=== Problem statement ===
Produce an exact copy of all the data below, dropping every image.

=== The data ===
┄┄┄┄┄┄
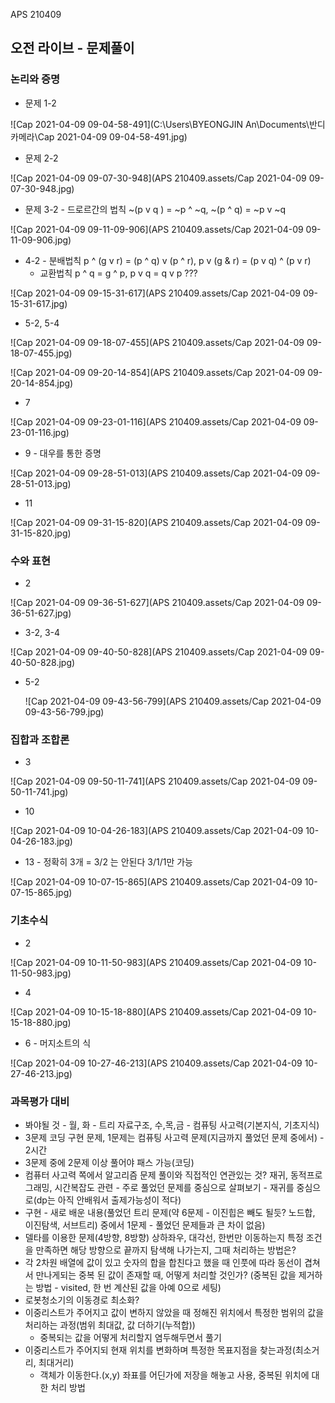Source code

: APS 210409



## 오전 라이브 - 문제풀이



### 논리와 증명

- 문제 1-2

![Cap 2021-04-09 09-04-58-491](C:\Users\BYEONGJIN An\Documents\반디카메라\Cap 2021-04-09 09-04-58-491.jpg)

- 문제 2-2

![Cap 2021-04-09 09-07-30-948](APS 210409.assets/Cap 2021-04-09 09-07-30-948.jpg)

- 문제 3-2 - 드로르간의 법칙 ~(p v q ) = ~p ^ ~q, ~(p ^ q) = ~p v ~q

![Cap 2021-04-09 09-11-09-906](APS 210409.assets/Cap 2021-04-09 09-11-09-906.jpg)

- 4-2 - 분배법칙  p ^ (g v r) =  (p ^ q) v (p ^ r), p v (g & r) =  (p v q) ^ (p v r)
  - 교환법칙 p ^ q =  g ^ p, p v q = q v p ???

![Cap 2021-04-09 09-15-31-617](APS 210409.assets/Cap 2021-04-09 09-15-31-617.jpg)

- 5-2, 5-4 

![Cap 2021-04-09 09-18-07-455](APS 210409.assets/Cap 2021-04-09 09-18-07-455.jpg)

![Cap 2021-04-09 09-20-14-854](APS 210409.assets/Cap 2021-04-09 09-20-14-854.jpg)

- 7

![Cap 2021-04-09 09-23-01-116](APS 210409.assets/Cap 2021-04-09 09-23-01-116.jpg)

- 9 - 대우를 통한 증명

![Cap 2021-04-09 09-28-51-013](APS 210409.assets/Cap 2021-04-09 09-28-51-013.jpg)

- 11

![Cap 2021-04-09 09-31-15-820](APS 210409.assets/Cap 2021-04-09 09-31-15-820.jpg)





### 수와 표현

- 2

![Cap 2021-04-09 09-36-51-627](APS 210409.assets/Cap 2021-04-09 09-36-51-627.jpg)

- 3-2, 3-4

![Cap 2021-04-09 09-40-50-828](APS 210409.assets/Cap 2021-04-09 09-40-50-828.jpg)

- 5-2

  ![Cap 2021-04-09 09-43-56-799](APS 210409.assets/Cap 2021-04-09 09-43-56-799.jpg)



### 집합과 조합론

- 3

![Cap 2021-04-09 09-50-11-741](APS 210409.assets/Cap 2021-04-09 09-50-11-741.jpg)

- 10

![Cap 2021-04-09 10-04-26-183](APS 210409.assets/Cap 2021-04-09 10-04-26-183.jpg)

- 13 - 정확히 3개 = 3/2 는 안된다 3/1/1만 가능

![Cap 2021-04-09 10-07-15-865](APS 210409.assets/Cap 2021-04-09 10-07-15-865.jpg)





### 기초수식

- 2

![Cap 2021-04-09 10-11-50-983](APS 210409.assets/Cap 2021-04-09 10-11-50-983.jpg)

- 4

![Cap 2021-04-09 10-15-18-880](APS 210409.assets/Cap 2021-04-09 10-15-18-880.jpg)

- 6 - 머지소트의 식

![Cap 2021-04-09 10-27-46-213](APS 210409.assets/Cap 2021-04-09 10-27-46-213.jpg)

















### 과목평가 대비

- 봐야될 것 - 월, 화 - 트리 자료구조, 수,목,금 - 컴퓨팅 사고력(기본지식, 기초지식)
- 3문제 코딩 구현 문제, 1문제는 컴퓨팅 사고력 문제(지금까지 풀었던 문제 중에서) - 2시간
- 3문제 중에 2문제 이상 풀어야 패스 가능(코딩)
- 컴퓨터 사고력 쪽에서 알고리즘 문제 풀이와 직접적인 연관있는 것? 재귀, 동적프로그래밍, 시간복잡도 관련 - 주로 풀었던 문제를 중심으로 살펴보기 - 재귀를 중심으로(dp는 아직 안배워서 출제가능성이 적다)
- 구현 - 새로 배운 내용(풀었던 트리 문제(약 6문제 - 이진힙은 빼도 될듯? 노드합, 이진탐색, 서브트리) 중에서 1문제 - 풀었던 문제들과 큰 차이 없음)
- 델타를 이용한 문제(4방향, 8방향) 상하좌우, 대각선, 한번만 이동하는지 특정 조건을 만족하면 해당 방향으로 끝까지 탐색해 나가는지, 그때 처리하는 방법은?
- 각 2차원 배열에 값이 있고 숫자의 합을 합친다고 했을 때 인풋에 따라 동선이 겹쳐서 만나게되는 중복 된 값이 존재할 때, 어떻게 처리할 것인가? (중복된 값을 제거하는 방법 - visited, 한 번 계산된 값을 아예 0으로 세팅)
- 로봇청소기의 이동경로 최소화?
- 이중리스트가 주어지고 값이 변하지 않았을 때 정해진 위치에서 특정한 범위의 값을 처리하는 과정(범위 최대값, 값 더하기(누적합))
  - 중복되는 값을 어떻게 처리할지 염두해두면서 풀기
- 이중리스트가 주어지되 현재 위치를 변화하며 특정한 목표지점을 찾는과정(최소거리, 최대거리)
  - 객체가 이동한다.(x,y) 좌표를 어딘가에 저장을 해놓고 사용, 중복된 위치에 대한 처리 방법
┄┄┄┄┄┄
=== Your solution ===
Source code

: APS 210409



## 오전 라이브 - 문제풀이



### 논리와 증명

- 문제 1-2

![Cap 2021-04-09 09-04-58-491](C:\Users\BYEONGJIN An\Documents\반디카메라\Cap 2021-04-09 09-04-58-491.jpg)

- 문제 2-2

![Cap 2021-04-09 09-07-30-948](APS 210409.assets/Cap 2021-04-09 09-07-30-948.jpg)

- 문제 3-2 - 드로르간의 법칙 ~(p v q ) = ~p ^ ~q, ~(p ^ q) = ~p v ~q

![Cap 2021-04-09 09-11-09-906](APS 210409.assets/Cap 2021-04-09 09-11-09-906.jpg)

- 4-2 - 분배법칙  p ^ (g v r) =  (p ^ q) v (p ^ r), p v (g & r) =  (p v q) ^ (p v r)
  - 교환법칙 p ^ q =  g ^ p, p v q = q v p ???

![Cap 2021-04-09 09-15-31-617](APS 210409.assets/Cap 2021-04-09 09-15-31-617.jpg)

- 5-2, 5-4 

![Cap 2021-04-09 09-18-07-455](APS 210409.assets/Cap 2021-04-09 09-18-07-455.jpg)

![Cap 2021-04-09 09-20-14-854](APS 210409.assets/Cap 2021-04-09 09-20-14-854.jpg)

- 7

![Cap 2021-04-09 09-23-01-116](APS 210409.assets/Cap 2021-04-09 09-23-01-116.jpg)

- 9 - 대우를 통한 증명

![Cap 2021-04-09 09-28-51-013](APS 210409.assets/Cap 2021-04-09 09-28-51-013.jpg)

- 11

![Cap 2021-04-09 09-31-15-820](APS 210409.assets/Cap 2021-04-09 09-31-15-820.jpg)





### 수와 표현

- 2

![Cap 2021-04-09 09-36-51-627](APS 210409.assets/Cap 2021-04-09 09-36-51-627.jpg)

- 3-2, 3-4

![Cap 2021-04-09 09-40-50-828](APS 210409.assets/Cap 2021-04-09 09-40-50-828.jpg)

- 5-2

  ![Cap 2021-04-09 09-43-56-799](APS 210409.assets/Cap 2021-04-09 09-43-56-799.jpg)



### 집합과 조합론

- 3

![Cap 2021-04-09 09-50-11-741](APS 210409.assets/Cap 2021-04-09 09-50-11-741.jpg)

- 10

![Cap 2021-04-09 10-04-26-183](APS 210409.assets/Cap 2021-04-09 10-04-26-183.jpg)

- 13 - 정확히 3개 = 3/2 는 안된다 3/1/1만 가능

![Cap 2021-04-09 10-07-15-865](APS 210409.assets/Cap 2021-04-09 10-07-15-865.jpg)





### 기초수식

- 2

![Cap 2021-04-09 10-11-50-983](APS 210409.assets/Cap 2021-04-09 10-11-50-983.jpg)

- 4

![Cap 2021-04-09 10-15-18-880](APS 210409.assets/Cap 2021-04-09 10-15-18-880.jpg)

- 6 - 머지소트의 식

![Cap 2021-04-09 10-27-46-213](APS 210409.assets/Cap 2021-04-09 10-27-46-213.jpg)

















### 과목평가 대비

- 봐야될 것 - 월, 화 - 트리 자료구조, 수,목,금 - 컴퓨팅 사고력(기본지식, 기초지식)
- 3문제 코딩 구현 문제, 1문제는 컴퓨팅 사고력 문제(지금까지 풀었던 문제 중에서) - 2시간
- 3문제 중에 2문제 이상 풀어야 패스 가능(코딩)
- 컴퓨터 사고력 쪽에서 알고리즘 문제 풀이와 직접적인 연관있는 것? 재귀, 동적프로그래밍, 시간복잡도 관련 - 주로 풀었던 문제를 중심으로 살펴보기 - 재귀를 중심으로(dp는 아직 안배워서 출제가능성이 적다)
- 구현 - 새로 배운 내용(풀었던 트리 문제(약 6문제 - 이진힙은 빼도 될듯? 노드합, 이진탐색, 서브트리) 중에서 1문제 - 풀었던 문제들과 큰 차이 없음)
- 델타를 이용한 문제(4방향, 8방향) 상하좌우, 대각선, 한번만 이동하는지 특정 조건을 만족하면 해당 방향으로 끝까지 탐색해 나가는지, 그때 처리하는 방법은?
- 각 2차원 배열에 값이 있고 숫자의 합을 합친다고 했을 때 인풋에 따라 동선이 겹쳐서 만나게되는 중복 된 값이 존재할 때, 어떻게 처리할 것인가? (중복된 값을 제거하는 방법 - visited, 한 번 계산된 값을 아예 0으로 세팅)
- 로봇청소기의 이동경로 최소화?
- 이중리스트가 주어지고 값이 변하지 않았을 때 정해진 위치에서 특정한 범위의 값을 처리하는 과정(범위 최대값, 값 더하기(누적합))
  - 중복되는 값을 어떻게 처리할지 염두해두면서 풀기
- 이중리스트가 주어지되 현재 위치를 변화하며 특정한 목표지점을 찾는과정(최소거리, 최대거리)
  - 객체가 이동한다.(x,y) 좌표를 어딘가에 저장을 해놓고 사용, 중복된 위치에 대한 처리 방법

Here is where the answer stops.